Le passage des planches au grand écran n’est pas une nouveauté. Mais là où l’exercice n’a parfois que peu d’intérêt, il peut, à l’inverse, gagner au change, ou du moins ne rien y perdre. On a en effet en mémoire Le diner de cons ou bien encore Le père noël est une ordure. Ici, on reprend la même équipe qu’au théâtre Édouard VII (mis à part Jean-Michel Dupuis qui a laissé sa place à Charles Berling) et on les place devant une caméra. Le résultat est plutôt réjouissant.

Mettez dans une même pièce un homme et sa femme invitant à diner le frère de cette dernière accompagné de sa femme enceinte et d’un vieil ami de la famille. Asseyez-les tous autour d’un bon repas et vous aurez, en huis clos, une belle comédie flirtant bien souvent avec le drame familial.
Charles Berling est remarquable en prof intello bobo de gauche et fait bien la paire avec Patrick Bruel qui, lui, campe un homme quelque peu inculte mais qui a « réussi » comme on dit. Valérie Benguigui est parfois un peu moins convaincante, notamment dans les scènes où elle se transforme en femme hystérique qui ne l’est pas. Mais dans l’ensemble, l’alchimie entre les cinq personnages fonctionne plutôt bien. On rit souvent, on rit jaune de temps en temps et parfois même on grince des dents tant la blague semble tourner au vinaigre.

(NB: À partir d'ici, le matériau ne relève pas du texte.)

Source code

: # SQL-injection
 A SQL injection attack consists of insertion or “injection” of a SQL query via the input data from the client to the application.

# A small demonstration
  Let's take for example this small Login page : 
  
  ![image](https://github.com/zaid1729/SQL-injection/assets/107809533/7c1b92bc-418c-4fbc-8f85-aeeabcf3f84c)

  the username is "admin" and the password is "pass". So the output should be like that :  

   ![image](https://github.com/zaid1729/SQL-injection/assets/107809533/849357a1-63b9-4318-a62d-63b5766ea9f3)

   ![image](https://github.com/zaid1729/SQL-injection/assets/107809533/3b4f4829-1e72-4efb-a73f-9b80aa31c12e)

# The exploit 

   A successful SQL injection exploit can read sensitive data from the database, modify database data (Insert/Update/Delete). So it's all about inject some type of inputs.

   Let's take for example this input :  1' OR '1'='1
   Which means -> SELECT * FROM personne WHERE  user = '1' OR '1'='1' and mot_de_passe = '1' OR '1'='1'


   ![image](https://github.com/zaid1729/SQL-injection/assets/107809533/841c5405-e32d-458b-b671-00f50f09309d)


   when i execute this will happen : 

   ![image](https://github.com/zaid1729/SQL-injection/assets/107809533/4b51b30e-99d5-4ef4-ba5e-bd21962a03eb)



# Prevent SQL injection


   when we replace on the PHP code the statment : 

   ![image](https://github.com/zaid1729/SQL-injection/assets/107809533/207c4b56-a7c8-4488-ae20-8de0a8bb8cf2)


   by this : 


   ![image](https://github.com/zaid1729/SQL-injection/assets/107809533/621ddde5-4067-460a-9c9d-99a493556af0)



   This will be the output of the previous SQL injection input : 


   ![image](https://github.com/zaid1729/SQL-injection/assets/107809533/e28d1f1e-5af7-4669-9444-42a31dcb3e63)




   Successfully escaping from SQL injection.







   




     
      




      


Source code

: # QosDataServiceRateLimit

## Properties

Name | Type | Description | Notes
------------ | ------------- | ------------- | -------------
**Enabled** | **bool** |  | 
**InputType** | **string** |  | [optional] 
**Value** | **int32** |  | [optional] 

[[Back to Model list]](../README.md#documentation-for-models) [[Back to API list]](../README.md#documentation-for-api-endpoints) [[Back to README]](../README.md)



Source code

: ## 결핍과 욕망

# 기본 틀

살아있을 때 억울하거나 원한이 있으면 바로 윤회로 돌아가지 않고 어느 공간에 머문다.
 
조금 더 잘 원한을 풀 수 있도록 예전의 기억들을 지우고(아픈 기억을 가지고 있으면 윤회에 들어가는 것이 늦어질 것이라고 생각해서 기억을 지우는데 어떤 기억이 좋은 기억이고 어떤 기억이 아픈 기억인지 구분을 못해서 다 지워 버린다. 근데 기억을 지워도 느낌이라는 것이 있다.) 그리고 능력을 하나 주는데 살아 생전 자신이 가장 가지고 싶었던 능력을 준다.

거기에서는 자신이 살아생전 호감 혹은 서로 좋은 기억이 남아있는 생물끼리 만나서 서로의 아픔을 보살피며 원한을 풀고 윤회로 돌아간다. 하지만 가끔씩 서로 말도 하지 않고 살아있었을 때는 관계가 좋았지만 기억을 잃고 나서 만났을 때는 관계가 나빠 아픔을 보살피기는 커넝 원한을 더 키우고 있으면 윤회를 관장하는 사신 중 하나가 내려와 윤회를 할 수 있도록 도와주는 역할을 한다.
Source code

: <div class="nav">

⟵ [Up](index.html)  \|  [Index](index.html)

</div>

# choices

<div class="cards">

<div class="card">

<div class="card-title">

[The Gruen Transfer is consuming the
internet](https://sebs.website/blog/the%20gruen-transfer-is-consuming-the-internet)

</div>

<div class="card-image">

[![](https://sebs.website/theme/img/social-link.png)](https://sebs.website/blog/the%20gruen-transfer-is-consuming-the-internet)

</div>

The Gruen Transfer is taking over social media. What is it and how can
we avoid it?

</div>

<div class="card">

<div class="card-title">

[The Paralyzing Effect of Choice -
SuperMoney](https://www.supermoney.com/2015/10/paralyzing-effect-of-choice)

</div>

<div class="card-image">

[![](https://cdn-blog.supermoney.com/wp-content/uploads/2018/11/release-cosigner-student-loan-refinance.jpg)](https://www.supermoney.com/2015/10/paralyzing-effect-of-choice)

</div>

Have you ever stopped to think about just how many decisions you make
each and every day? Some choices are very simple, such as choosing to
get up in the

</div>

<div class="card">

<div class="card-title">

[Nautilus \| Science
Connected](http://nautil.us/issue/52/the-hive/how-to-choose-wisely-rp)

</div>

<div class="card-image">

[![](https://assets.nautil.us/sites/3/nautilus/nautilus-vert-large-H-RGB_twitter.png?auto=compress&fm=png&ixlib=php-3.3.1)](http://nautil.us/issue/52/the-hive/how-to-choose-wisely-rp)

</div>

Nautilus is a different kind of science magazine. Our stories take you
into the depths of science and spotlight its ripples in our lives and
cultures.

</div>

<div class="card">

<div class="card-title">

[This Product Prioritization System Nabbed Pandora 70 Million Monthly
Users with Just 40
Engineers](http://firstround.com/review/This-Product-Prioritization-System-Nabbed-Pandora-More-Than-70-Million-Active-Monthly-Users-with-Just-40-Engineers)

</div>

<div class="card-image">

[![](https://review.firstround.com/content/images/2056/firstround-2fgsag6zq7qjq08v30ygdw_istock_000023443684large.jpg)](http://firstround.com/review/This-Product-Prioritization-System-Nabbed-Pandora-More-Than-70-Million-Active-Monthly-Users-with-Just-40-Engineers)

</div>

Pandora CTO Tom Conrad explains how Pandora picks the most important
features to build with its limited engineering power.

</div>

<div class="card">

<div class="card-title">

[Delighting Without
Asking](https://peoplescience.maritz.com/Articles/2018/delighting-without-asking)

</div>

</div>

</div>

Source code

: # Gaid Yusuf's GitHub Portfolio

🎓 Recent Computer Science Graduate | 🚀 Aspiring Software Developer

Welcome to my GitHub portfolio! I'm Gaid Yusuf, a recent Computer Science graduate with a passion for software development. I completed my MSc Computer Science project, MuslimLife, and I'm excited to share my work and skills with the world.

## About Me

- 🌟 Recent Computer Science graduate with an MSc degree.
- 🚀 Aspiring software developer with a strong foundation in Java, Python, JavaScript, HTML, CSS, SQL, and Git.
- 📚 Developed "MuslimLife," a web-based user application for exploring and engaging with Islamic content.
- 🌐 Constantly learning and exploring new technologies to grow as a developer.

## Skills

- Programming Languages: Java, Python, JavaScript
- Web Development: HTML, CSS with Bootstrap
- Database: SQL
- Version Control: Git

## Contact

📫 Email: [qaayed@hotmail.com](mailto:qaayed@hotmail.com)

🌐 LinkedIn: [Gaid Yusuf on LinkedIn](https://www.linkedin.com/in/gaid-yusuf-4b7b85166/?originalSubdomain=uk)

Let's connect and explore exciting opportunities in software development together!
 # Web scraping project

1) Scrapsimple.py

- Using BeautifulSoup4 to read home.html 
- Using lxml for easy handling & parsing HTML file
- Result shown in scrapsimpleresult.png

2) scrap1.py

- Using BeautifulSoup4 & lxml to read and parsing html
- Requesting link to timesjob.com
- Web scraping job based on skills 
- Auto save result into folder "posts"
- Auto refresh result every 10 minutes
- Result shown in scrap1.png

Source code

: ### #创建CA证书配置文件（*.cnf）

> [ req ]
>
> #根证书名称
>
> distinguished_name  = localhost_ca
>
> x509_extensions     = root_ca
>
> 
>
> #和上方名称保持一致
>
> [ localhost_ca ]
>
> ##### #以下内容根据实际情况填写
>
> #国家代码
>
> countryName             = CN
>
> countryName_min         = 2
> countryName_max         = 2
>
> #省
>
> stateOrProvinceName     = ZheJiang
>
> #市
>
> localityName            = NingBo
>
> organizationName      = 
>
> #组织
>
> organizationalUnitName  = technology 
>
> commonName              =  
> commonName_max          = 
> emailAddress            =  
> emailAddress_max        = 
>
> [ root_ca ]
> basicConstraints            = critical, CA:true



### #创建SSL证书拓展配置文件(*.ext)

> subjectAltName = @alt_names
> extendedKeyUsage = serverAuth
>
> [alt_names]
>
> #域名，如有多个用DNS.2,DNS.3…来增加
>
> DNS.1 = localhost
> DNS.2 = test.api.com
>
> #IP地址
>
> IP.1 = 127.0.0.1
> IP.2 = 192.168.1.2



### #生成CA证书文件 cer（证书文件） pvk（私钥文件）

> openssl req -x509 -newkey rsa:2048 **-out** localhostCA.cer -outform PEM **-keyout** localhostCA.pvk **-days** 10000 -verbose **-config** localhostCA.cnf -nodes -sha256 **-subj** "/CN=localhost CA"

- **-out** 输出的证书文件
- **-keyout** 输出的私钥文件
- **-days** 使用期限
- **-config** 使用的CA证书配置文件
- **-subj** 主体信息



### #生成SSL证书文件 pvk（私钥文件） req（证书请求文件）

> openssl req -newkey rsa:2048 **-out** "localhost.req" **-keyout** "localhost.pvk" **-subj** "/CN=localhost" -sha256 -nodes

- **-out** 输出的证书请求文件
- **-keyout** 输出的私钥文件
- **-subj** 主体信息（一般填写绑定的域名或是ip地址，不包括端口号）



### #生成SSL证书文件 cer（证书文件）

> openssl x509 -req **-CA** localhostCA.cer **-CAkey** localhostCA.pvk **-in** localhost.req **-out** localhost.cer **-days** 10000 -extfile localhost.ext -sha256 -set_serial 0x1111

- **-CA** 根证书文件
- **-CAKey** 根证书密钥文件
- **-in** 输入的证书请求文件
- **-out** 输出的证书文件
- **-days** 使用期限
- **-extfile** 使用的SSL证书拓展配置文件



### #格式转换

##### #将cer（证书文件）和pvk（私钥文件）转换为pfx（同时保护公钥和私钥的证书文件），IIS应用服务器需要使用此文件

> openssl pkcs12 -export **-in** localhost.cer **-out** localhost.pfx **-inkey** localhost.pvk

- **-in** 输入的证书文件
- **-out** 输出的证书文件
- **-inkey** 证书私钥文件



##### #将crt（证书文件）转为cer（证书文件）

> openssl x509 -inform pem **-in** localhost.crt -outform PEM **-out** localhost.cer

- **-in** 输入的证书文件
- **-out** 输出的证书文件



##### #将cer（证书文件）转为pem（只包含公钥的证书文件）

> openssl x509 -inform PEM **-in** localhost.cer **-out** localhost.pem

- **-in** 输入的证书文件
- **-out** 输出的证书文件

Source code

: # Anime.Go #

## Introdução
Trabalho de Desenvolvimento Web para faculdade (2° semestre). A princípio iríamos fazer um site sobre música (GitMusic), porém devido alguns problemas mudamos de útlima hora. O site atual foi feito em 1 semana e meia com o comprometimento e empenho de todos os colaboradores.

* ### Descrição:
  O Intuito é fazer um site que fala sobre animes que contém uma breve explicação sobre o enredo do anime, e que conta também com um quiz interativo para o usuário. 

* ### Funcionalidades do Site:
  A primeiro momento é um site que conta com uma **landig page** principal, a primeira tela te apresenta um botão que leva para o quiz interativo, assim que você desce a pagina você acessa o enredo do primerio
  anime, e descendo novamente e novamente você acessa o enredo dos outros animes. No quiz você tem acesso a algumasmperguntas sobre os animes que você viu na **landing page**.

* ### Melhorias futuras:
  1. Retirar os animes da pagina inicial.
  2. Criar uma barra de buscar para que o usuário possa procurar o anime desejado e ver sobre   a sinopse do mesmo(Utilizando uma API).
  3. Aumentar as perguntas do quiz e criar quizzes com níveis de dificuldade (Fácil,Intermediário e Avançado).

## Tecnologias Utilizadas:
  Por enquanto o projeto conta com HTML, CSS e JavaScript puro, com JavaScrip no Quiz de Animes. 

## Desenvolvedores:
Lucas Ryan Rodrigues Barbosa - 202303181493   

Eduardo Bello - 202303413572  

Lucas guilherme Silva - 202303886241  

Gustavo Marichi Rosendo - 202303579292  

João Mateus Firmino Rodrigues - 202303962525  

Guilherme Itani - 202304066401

En effet, tout commence sur une question de prénom. Car oui, tout le monde veut connaître le prénom choisit pour le futur bambin à naître. Mais quand ce choix est bien loin de faire l’unanimité, ce sont finalement toutes les rancoeurs et rancunes passées qui refont surface et s’invitent également à diner. Pour le plus grand plaisir des spectateurs qui observent cette scène avec un petit côté voyeur mal à l’aise. Car même s’ils nous font rire, il y a tout de même un petit air de drame qui flotte dans l’air. Et le plus dérangeant peut-être est qu’ils ressemblent bien évidemment à Monsieur et Madame Tout le monde et que dans un certain sens ils nous rappellent un peu notre propre famille… Car il faut être honnête, si la Famille a inspiré autant d’écrits et de films c’est bien que chacune a ses petites névroses.